For a former diplomat Rudd has really miss-stepped. India is a growing market and power, and Australia isn’t doing their chances of a closer relationship any good:
It has also become a diplomatic embarrassment for Australia, at a time when it has been seeking to boost relations with India to what Stephen Smith, Australia’s foreign minister, calls “the front rank of our international partnerships”. Kumari Selja, India’s tourism minister, has cancelled a planned visit to Australia in July. And Manmohan Singh, the prime minister, has said he is “appalled” at the violence, calling some of it racially motivated.
New Zealand has steadily and deliberately moved over past 25 years to become a fairer, integrated multi-ethnic multi-cultural society. We’ve worked hard – from the Te Reo programs, to treaty settlements, Maori seats in parliament, Maori broadcasting and so forth. Meanwhile we’ve experienced increased immigration from the Pacific, Africa and several countries in Asia.
As a result we, as a people, are better able to quickly understand, respect and work with foreign cultures. That helps make us even better global travelers and, along with our honest approach, good people to do business with.
Indeed a decent diplomatic corps may market a country as one thing, but just like a branded product, if there is a disconnect between rhetoric and reality then the reality will eventually shine through. New Zealand has always punched above our weight in global politics, and one reason is because our well-raised people are scattered throughout the world demonstrating every day what it is we stand for.

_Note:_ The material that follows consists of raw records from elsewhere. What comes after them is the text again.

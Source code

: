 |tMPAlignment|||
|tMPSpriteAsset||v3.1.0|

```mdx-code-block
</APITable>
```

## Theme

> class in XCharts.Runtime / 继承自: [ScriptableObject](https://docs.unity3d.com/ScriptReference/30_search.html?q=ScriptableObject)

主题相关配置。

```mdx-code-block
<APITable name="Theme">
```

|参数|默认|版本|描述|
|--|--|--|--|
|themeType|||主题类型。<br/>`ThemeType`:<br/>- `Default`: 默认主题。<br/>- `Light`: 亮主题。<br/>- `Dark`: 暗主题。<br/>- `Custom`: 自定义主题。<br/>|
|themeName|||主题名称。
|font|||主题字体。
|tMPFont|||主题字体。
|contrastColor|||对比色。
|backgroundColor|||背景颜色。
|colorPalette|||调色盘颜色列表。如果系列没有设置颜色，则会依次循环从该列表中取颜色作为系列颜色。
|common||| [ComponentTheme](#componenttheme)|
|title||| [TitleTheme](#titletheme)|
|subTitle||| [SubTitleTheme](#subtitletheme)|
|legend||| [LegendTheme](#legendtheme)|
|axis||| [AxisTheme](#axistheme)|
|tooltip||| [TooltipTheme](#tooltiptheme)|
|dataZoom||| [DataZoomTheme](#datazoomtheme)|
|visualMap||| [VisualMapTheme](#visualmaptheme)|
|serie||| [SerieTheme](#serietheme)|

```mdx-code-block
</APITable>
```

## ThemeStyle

This helps our export driven economy. We are ever-increasing our reach into new markets, especially to the near 2 billion population inside countries that we have or are negotiating Free Trade agreements with. We are thus set up well to successfully do business within these very different societies and cultures.
Australia, in reality, is not that far behind, and this isn’t a win-lose game, but we’ll take any advantage we can get over the West Island.